>>>>
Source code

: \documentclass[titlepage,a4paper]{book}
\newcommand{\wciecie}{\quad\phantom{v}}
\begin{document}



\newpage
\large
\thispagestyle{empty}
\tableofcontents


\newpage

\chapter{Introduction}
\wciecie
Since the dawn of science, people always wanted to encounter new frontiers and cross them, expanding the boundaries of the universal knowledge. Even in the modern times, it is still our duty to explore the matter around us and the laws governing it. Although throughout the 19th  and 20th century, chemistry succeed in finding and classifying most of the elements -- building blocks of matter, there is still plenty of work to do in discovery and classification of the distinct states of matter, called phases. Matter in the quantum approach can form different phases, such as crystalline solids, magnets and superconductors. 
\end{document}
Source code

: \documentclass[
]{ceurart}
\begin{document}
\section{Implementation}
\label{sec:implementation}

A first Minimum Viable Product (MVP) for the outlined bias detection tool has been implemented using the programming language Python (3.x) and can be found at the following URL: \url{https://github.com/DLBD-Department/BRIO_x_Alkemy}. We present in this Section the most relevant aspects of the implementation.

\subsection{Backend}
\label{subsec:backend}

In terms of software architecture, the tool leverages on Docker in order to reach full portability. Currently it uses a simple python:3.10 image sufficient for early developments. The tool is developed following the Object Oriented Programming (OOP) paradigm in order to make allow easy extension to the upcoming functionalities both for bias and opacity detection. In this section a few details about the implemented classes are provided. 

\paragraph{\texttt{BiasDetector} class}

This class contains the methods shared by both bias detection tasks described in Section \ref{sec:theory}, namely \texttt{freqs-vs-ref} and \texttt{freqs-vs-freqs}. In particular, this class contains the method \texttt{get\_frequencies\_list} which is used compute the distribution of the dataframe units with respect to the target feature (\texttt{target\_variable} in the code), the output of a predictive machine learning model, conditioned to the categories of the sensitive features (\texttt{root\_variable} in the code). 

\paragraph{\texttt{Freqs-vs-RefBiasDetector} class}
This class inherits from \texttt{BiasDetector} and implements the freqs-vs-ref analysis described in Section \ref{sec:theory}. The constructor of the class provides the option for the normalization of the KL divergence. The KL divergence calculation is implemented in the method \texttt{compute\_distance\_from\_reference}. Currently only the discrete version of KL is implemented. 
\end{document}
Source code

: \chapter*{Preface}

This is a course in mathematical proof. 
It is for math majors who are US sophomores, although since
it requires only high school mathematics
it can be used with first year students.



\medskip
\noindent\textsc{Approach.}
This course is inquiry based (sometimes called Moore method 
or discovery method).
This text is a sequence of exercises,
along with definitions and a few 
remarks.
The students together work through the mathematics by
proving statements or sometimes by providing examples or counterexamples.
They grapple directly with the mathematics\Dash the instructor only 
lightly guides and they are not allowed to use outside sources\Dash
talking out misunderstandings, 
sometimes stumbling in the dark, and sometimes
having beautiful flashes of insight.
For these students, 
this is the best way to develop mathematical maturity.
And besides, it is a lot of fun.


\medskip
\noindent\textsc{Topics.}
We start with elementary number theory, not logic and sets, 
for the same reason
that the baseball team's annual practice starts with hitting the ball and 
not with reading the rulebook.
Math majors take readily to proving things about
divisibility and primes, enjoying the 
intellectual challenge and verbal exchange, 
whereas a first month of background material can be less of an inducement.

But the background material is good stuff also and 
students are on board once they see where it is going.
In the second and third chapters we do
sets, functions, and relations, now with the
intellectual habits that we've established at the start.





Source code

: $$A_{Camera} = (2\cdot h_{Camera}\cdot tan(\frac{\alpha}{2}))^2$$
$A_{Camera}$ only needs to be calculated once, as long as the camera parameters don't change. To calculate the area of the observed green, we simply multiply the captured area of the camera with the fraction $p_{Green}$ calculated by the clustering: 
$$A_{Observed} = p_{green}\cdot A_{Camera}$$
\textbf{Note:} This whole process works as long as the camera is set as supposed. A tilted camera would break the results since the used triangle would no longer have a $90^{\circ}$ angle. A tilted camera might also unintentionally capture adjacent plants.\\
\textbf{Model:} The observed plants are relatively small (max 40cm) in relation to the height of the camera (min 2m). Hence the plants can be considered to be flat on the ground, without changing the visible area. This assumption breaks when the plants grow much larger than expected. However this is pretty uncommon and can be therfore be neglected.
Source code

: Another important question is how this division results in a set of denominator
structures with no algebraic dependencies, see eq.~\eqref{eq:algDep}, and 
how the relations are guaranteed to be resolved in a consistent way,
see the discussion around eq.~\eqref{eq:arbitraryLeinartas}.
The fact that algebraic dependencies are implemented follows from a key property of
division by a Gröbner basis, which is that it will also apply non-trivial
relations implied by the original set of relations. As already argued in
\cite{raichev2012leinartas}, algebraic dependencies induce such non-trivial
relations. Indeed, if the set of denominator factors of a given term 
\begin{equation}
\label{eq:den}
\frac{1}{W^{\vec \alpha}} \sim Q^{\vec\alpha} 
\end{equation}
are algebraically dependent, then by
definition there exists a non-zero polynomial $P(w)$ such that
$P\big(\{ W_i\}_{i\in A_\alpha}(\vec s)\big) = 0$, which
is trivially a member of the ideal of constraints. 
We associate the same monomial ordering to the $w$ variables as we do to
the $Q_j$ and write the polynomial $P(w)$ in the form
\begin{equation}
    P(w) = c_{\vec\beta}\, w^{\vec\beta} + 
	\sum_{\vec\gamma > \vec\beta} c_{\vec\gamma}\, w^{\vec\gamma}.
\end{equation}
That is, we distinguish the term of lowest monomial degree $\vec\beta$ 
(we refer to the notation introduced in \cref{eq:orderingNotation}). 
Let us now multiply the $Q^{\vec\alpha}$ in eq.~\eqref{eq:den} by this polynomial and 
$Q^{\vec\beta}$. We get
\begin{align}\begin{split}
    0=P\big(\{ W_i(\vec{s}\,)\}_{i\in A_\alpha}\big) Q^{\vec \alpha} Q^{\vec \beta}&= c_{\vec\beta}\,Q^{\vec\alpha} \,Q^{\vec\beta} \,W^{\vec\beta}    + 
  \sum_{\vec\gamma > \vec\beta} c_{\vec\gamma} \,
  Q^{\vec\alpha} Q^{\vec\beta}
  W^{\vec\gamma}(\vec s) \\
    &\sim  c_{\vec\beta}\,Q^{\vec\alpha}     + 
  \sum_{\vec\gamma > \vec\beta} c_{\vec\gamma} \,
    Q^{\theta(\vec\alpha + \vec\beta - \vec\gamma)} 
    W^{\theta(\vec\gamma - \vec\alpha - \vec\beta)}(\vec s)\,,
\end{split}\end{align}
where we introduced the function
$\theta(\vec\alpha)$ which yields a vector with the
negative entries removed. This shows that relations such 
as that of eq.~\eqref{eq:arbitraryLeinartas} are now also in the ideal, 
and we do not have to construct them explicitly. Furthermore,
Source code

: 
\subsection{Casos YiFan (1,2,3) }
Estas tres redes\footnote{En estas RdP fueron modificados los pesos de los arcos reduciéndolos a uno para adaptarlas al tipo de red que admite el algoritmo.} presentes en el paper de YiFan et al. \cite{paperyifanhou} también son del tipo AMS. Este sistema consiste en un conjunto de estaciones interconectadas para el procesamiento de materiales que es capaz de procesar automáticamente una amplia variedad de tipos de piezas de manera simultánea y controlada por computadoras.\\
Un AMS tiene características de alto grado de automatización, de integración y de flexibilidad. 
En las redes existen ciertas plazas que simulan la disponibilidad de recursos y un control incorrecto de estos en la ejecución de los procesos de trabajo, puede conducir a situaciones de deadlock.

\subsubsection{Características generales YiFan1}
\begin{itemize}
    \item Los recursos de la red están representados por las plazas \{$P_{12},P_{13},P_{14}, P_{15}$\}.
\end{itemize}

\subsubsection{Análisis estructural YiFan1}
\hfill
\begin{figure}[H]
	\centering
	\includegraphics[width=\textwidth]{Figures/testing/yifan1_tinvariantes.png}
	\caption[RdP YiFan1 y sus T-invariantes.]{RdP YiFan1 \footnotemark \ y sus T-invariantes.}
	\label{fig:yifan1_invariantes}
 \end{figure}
<<<<
* **YOUR GOAL**: Please state how many lines of the records hold the word "documentclass", and write nothing but that number.

* **TASK ANSWER**: 2